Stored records
▽
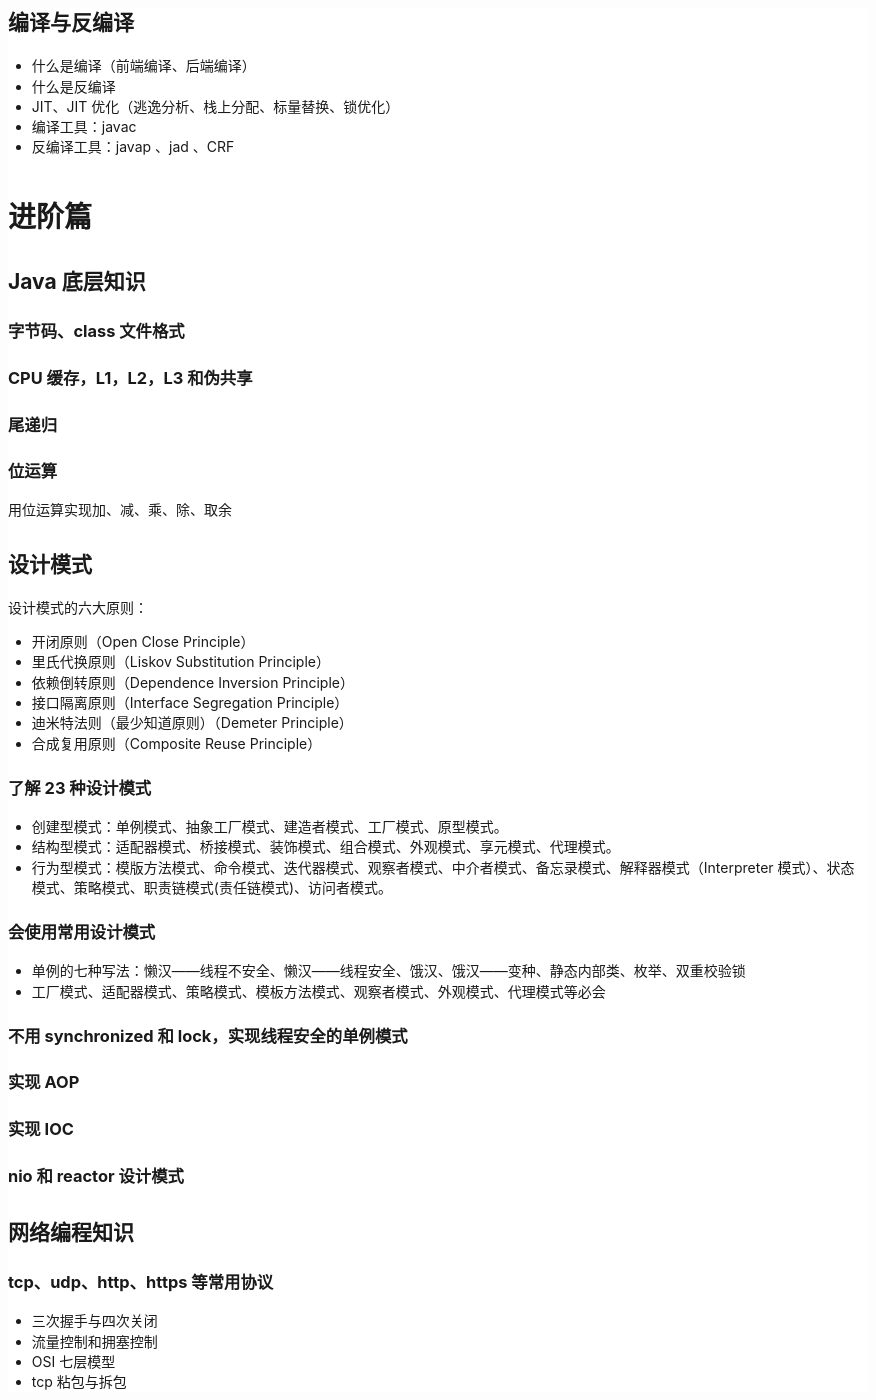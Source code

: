 ## 编译与反编译
- 什么是编译（前端编译、后端编译）
- 什么是反编译
- JIT、JIT 优化（逃逸分析、栈上分配、标量替换、锁优化）
- 编译工具：javac
- 反编译工具：javap 、jad 、CRF

# 进阶篇
## Java 底层知识
### 字节码、class 文件格式
### CPU 缓存，L1，L2，L3 和伪共享
### 尾递归
### 位运算
用位运算实现加、减、乘、除、取余

## 设计模式
设计模式的六大原则：
- 开闭原则（Open Close Principle）
- 里氏代换原则（Liskov Substitution Principle）
- 依赖倒转原则（Dependence Inversion Principle）
- 接口隔离原则（Interface Segregation Principle）
- 迪米特法则（最少知道原则）（Demeter Principle）
- 合成复用原则（Composite Reuse Principle）

### 了解 23 种设计模式
- 创建型模式：单例模式、抽象工厂模式、建造者模式、工厂模式、原型模式。
- 结构型模式：适配器模式、桥接模式、装饰模式、组合模式、外观模式、享元模式、代理模式。
- 行为型模式：模版方法模式、命令模式、迭代器模式、观察者模式、中介者模式、备忘录模式、解释器模式（Interpreter 模式）、状态模式、策略模式、职责链模式(责任链模式)、访问者模式。

### 会使用常用设计模式
- 单例的七种写法：懒汉——线程不安全、懒汉——线程安全、饿汉、饿汉——变种、静态内部类、枚举、双重校验锁
- 工厂模式、适配器模式、策略模式、模板方法模式、观察者模式、外观模式、代理模式等必会

### 不用 synchronized 和 lock，实现线程安全的单例模式
### 实现 AOP
### 实现 IOC
### nio 和 reactor 设计模式

## 网络编程知识
### tcp、udp、http、https 等常用协议
- 三次握手与四次关闭
- 流量控制和拥塞控制
- OSI 七层模型
- tcp 粘包与拆包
△
■ PROBLEM DETAILS
Scan the records above, count the lines with "Principle" in them, and give only the number.

■ EXERCISE ANSWER
6